Assistant Examiner: Frahm; Eric
Attorney, Agent or Firm: Foley & Lardner
Parent Case Text
This application is a continuation of application Ser. No. 07/459,809,
filed May 15, 1990, now U.S. Pat. No. 5,126,753.
Claims
We claim:
1. A printing assembly for a franking, canceling or stamping machine,
comprising: a) ink emission nozzles; b) means for guiding an article to be
printed in front of said nozzles; c) means for driving said article in
front of said nozzles; and d) means for detecting movement of said article
through said assembly, said means for detecting triggering emission of ink
by said nozzles, and wherein said means for detecting comprises a device
for constantly directly detecting a location of a moving edge of said
article which is substantially transverse to a direction of movement of
said article such that the detected location of said moving edge is
indicative of a location of said article as said article passes through
said assembly.
2. An assembly according to claim 1, wherein said detection device further
comprises a row of optical sensors arranged in parallel to said direction
of movement of said article.
3. An assembly according to claim 2, wherein said row of optical sensors
are integrated in a charge-coupled detector.
4. An assembly according to claim 1, wherein said detection device further
comprises means for generating a light pencil and means for scanning a
space step by step along a path of said article.
5. An assembly according to claim 4, wherein said means for generating
comprises a laser which generates said light pencil, and said means for
scanning comprises a rotating mirror in communication with said light
pencil and a stepping motor which rotates said rotating mirror.
6. An assembly according to claim 4, wherein said means for generating
comprises a laser which generates said light pencil, and said means for
scanning comprises a helical reflecting surface in communication with said
light pencil, and a stepping motor which rotates said helical reflecting
surface.
7. A printing assembly for a franking, canceling or stamping machine,
comprising: a) ink emission nozzles; b) means for guiding an article to be
printed in front of said nozzles; c) means for driving said article in
front of said nozzles; and d) means for directly detecting movement of
said article, said means for detecting triggering emission of ink by said
nozzles; and wherein said means for detecting comprises a plurality of
optical sensors for directly detecting a location of a moving edge of said
article which is transverse to a direction of movement of said article,
said sensors being uniformly spaced along a path defined by said direction
of movement of said article.
8. An assembly according to claim 7, further comprising successive
elementary dots of an image to be printed wherein said successive
elementary dots are uniformly spaced by an interval and said sensors are
uniformly spaced at n intervals of said elementary dots, n being an
integer equal to or greater than 1.
9. An assembly according to claim 8, wherein said plurality of optical
sensors are integrated in a charge-coupled detector.
Description
The invention relates to an ink-jet printing assembly for printing on
rapidly moving articles of correspondence, especially in a cancelling,
.franking or more generally stamping machine.
Such an assembly known, for example, from the document GB-A-2,110,854
comprises printing heads equipped with ink emission nozzles, means for
guiding and driving the article or support to be printed in front of the
said nozzles and means for detecting the advance of the support,
triggering the emission of ink by the said nozzles.
In a cancelling machine, it is desirable to print a standardized postal
impression of the dimensions 80 mm x 25 mm in the upper right-hand corner
of the postal consignments.
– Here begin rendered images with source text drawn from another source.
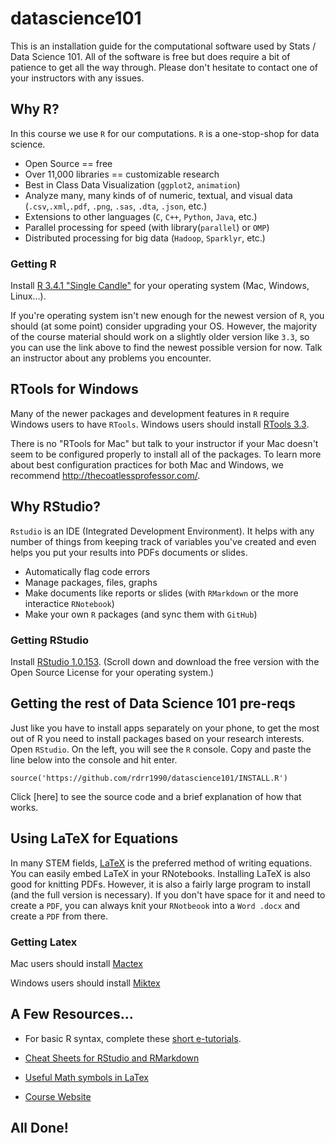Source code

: # datascience101

This is an installation guide for the computational software used by Stats / Data Science 101. All of the software is free but does require a bit of patience to get all the way through. Please don't hesitate to contact one of your instructors with any issues.

## Why R?

In this course we use `R` for our computations. `R` is a one-stop-shop for data science. 

 - Open Source == free
 - Over 11,000 libraries == customizable research
 - Best in Class Data Visualization (`ggplot2`, `animation`)
 - Analyze many, many kinds of of numeric, textual, and visual data (`.csv`,`.xml`,`.pdf`, `.png`, `.sas`, `.dta`, `.json`, etc.)
 - Extensions to other languages (`C`, `C++`, `Python`, `Java`, etc.)
 - Parallel processing for speed (with library(`parallel`) or `OMP`)
 - Distributed processing for big data (`Hadoop`, `Sparklyr`, etc.)

### Getting R

Install [R 3.4.1 "Single Candle"](https://cran.cnr.berkeley.edu/) for your operating system (Mac, Windows, Linux...).

If you're operating system isn't new enough for the newest version of `R`, you should (at some point) consider upgrading your OS. However, the majority of the course material should work on a slightly older version like `3.3`, so you can use the link above to find the newest possible version for now. Talk an instructor about any problems you encounter.

## RTools for Windows

Many of the newer packages and development features in `R` require Windows users to have `RTools`. Windows users should install [RTools 3.3](https://cran.r-project.org/bin/windows/Rtools/). 

There is no "RTools for Mac" but talk to your instructor if your Mac doesn't seem to be configured properly to install all of the packages. To learn more about best configuration practices for both Mac and Windows, we recommend http://thecoatlessprofessor.com/.


## Why RStudio?

`Rstudio` is an IDE (Integrated Development Environment). It helps with any number of things from keeping track of variables you've created and even helps you put your results into PDFs documents or slides.

- Automatically flag code errors
- Manage packages, files, graphs
- Make documents like reports or slides (with `RMarkdown` or the more interactice `RNotebook`)
- Make your own `R` packages (and sync them with `GitHub`)

### Getting RStudio

Install [RStudio 1.0.153](https://www.rstudio.com/products/rstudio/download/). (Scroll down and download the free version with the Open Source License for your operating system.)

## Getting the rest of Data Science 101 pre-reqs

Just like you have to install apps separately on your phone, to get the most out of R you need to install packages based on your research interests. Open `RStudio`. On the left, you will see the `R` console. Copy and paste the line below into the console and hit enter.

```
source('https://github.com/rdrr1990/datascience101/INSTALL.R')
```

Click [here] to see the source code and a brief explanation of how that works.


## Using LaTeX for Equations

In many STEM fields, [LaTeX](https://www.latex-project.org/) is the preferred method of writing equations. You can easily embed LaTeX in your RNotebooks. Installing LaTeX is also good for knitting PDFs. However, it is also a fairly large program to install (and the full version is necessary). If you don't have space for it and need to create a `PDF`, you can always knit your `RNotbeook` into a `Word .docx` and create a `PDF` from there. 

### Getting Latex

Mac users should install [Mactex](http://www.tug.org/mactex/mactex-download.html)

Windows users should install [Miktex](https://miktex.org/howto/install-miktex)

## A Few Resources...

- For basic R syntax, complete these [short e-tutorials](http://tryr.codeschool.com/).

- [Cheat Sheets for RStudio and RMarkdown](https://www.rstudio.com/resources/cheatsheets/)

- [Useful Math symbols in LaTex](https://www.sharelatex.com/learn/List_of_Greek_letters_and_math_symbols)

- [Course Website](http://web.stanford.edu/class/stats101/)

## All Done!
In a franking machine, the width of the zone
to be printed can assume a higher value, without this in any way changing
the conditions and solutions presented hereafter. The processing speed
must be capable of reaching a plurality of meters per second, and in this
respect the printing heads employing the "drops on demand" technique with
a piezoelectric actuator make it possible to reach a linear speed which
can attain 2 m/s with a writing density of 4 to 6 dots per mm [that is to
say 100 to 150 dpi (where dpi is the abbreviation of "dots per inch")].
To function correctly with a high-performance ink jet, it is necessary to
control accurately:
The distance between the nozzles producing the drops and the surface of the
paper.
The emission of the ink drops as a function of the advance of the paper in
order to prevent image distortions.
This latter condition must be satisfied at all events, but with even
greater accuracy with printing systems in which the spacing of the nozzles
is greater than the spacing of the dots, thus making it necessary to
incline the line of the nozzles in relation to the direction of movement
of the paper.
It will be appreciated that, under these conditions, the emission moments
of the various nozzles must be staggered in order to compensate their
spatial stagger attributable to the inclination. This spatial stagger is
of the order of approximately one hundred elementary steps (the distance
between two adjacent drops), and to prevent visible distortion the
relative error in the stagger must be less than one per cent.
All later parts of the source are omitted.